There is no vinyl in their “heat-transfer vinyl”. It can be cut with a laser.
the term seems to come from the fact that the material is roll-based (like sign vinyl), comes on a backing substrate (like sign vinyl) and is generally cut on a plotter (like sign vinyl).
They (and many others offering HTV) do sell sticker/sign vinyl that IS PVC based. Just make sure that what you are buying is PU-based HTV and not sign vinyl. If the seller can’t give you that information, find another seller.
If anyone does develop settings for cutting Siser vinyl, please post. I have a pile of the stuff because I have a vinyl cutter, but have not yet tried it in the laser cutter.
I don’t know what kind of plotter you have, but I can’t imagine the laser being anywhere near as fast for most designs, especially if you were using the no-weeding/ablate all voids method.
Maybe for larger amounts of text, like scripture. (weeding multiple copies of long bible verses in gothic fonts is painful)

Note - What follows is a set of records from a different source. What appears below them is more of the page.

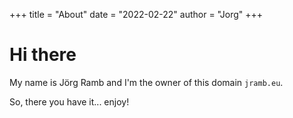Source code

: +++
title = "About"
date = "2022-02-22"
author = "Jorg"
+++

# Hi there

My name is Jörg Ramb and I'm the owner of this domain `jramb.eu`.


<!-- The theme includes: -->

<!-- - **5 duotone themes**, depending on your preferences (orange, red, blue, green, pink) -->
<!-- - [**Fira Code**](https://github.com/tonsky/FiraCode) as default monospaced font. It's gorgeous! -->
<!-- - **really nice, custom duotone** syntax highlighting based on [**PrismJS**](https://prismjs.com) -->
<!-- - mobile friendly layout -->

So, there you have it... enjoy!
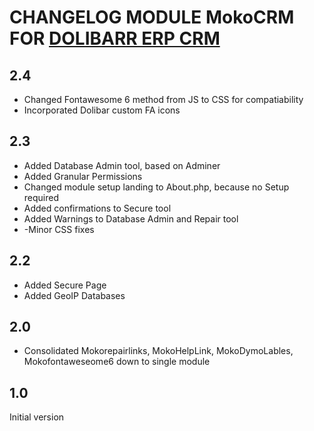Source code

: # CHANGELOG MODULE MokoCRM FOR [DOLIBARR ERP CRM](https://www.dolibarr.org)

## 2.4
- Changed Fontawesome 6 method from JS to CSS for compatiability
- Incorporated Dolibar custom FA icons

## 2.3
- Added Database Admin tool, based on Adminer
- Added Granular Permissions
- Changed module setup landing to About.php, because no Setup required
- Added confirmations to Secure tool
- Added Warnings to Database Admin and Repair tool
- -Minor CSS fixes

## 2.2
- Added Secure Page
- Added GeoIP Databases

## 2.0
- Consolidated Mokorepairlinks, MokoHelpLink, MokoDymoLables, Mokofontaweseome6 down to single module

## 1.0
Initial version
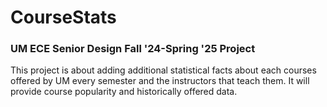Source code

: # CourseStats

### UM ECE Senior Design Fall '24-Spring '25 Project

This project is about adding additional statistical facts about each courses offered by UM every semester and the instructors that teach them. It will provide course popularity and historically offered data. 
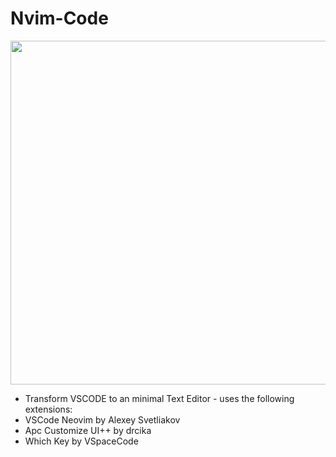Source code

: # Nvim-Code
<kbd>
<img src="https://github.com/livghit/nvim-vscode/assets/108449432/77040f7a-a35e-4804-8ebf-ff8abda4c5f2" width="550" />
</kbd>

- Transform VSCODE to an minimal Text Editor -
  uses the following extensions:
- VSCode Neovim by Alexey Svetliakov
- Apc Customize UI++ by drcika
- Which Key by VSpaceCode
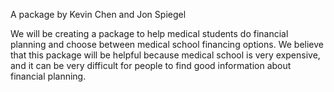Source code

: A package by Kevin Chen and Jon Spiegel

We will be creating a package to help medical students do financial planning and choose between medical school financing options. We believe that this package will be helpful because medical school is very expensive, and it can be very difficult for people to find good information about financial planning.

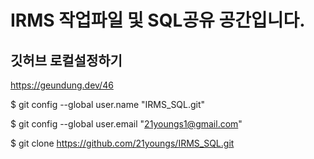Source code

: # IRMS 작업파일 및 SQL공유 공간입니다.

## 깃허브 로컬설정하기 
https://geundung.dev/46

$ git config --global user.name "IRMS_SQL.git"

$ git config --global user.email "21youngs1@gmail.com"

$ git clone https://github.com/21youngs/IRMS_SQL.git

As far as I know the Siser HTV can’t be ablated away for a no-weed final product. (LaserFlex is supposed to allow that but someone on this forum tried it with the GF and could not get it to work, which was a huge disappointment!)
So, kiss-cutting Siser HTV on the GF would just be like cutting with the plotter, and not a time savings… but it would let me use odd-sized scraps more easily. It would also be nice to use the laser on stuff like glitter HTV, which wears out the blades quickly.
Can’t you kiss cut the outside of your letters, but straight up cut your voids? You;d jsut need to color-coordinate the shapes in question (voids one color, outer edges of letters another), which may or may not be prohibitively difficult. When you take the sheet out of the GF, all the little cutouts from letters would be left on the crumb tray. You’d then be able to “weed” by simply pulling up the uncut vinyl “stencil” as it were, the negative space. Some transfer paper, and you’re done?
There’s no reason this wouldn’t work on a vinyl cutter as well, in theory.
Of course. The majority of text doesn’t have double nested islands though, yes? Maybe with some weird fonts, but for the traditional Roman alphabet this will cover you in most cases?
Yeah, for just text that probably works. Though, you still need to edit the file so that only the inner cutlines cut at drop-free power. So, if you are making a lot of a single design that is only text, this could help.
An open issue is still developing kiss-cut settings for the parts you don’t want to drop but i assume that is possible.
as for engraving, it sort of works. I only went as high as 340 LPI, and there is a fair bit of material left in the areas that should be blank. higher power was starting to blast though the backing (stopped that test, although it might have enough integrity left to still work)
Could work out well for a distressed effect, I won’t have a chance to try pressing it for a little while, rush job came in thats gonna take up the next two days entirely. But I see promise for the engraving technique that would allow much finer detail than I would ever want to spend time weeding by hand.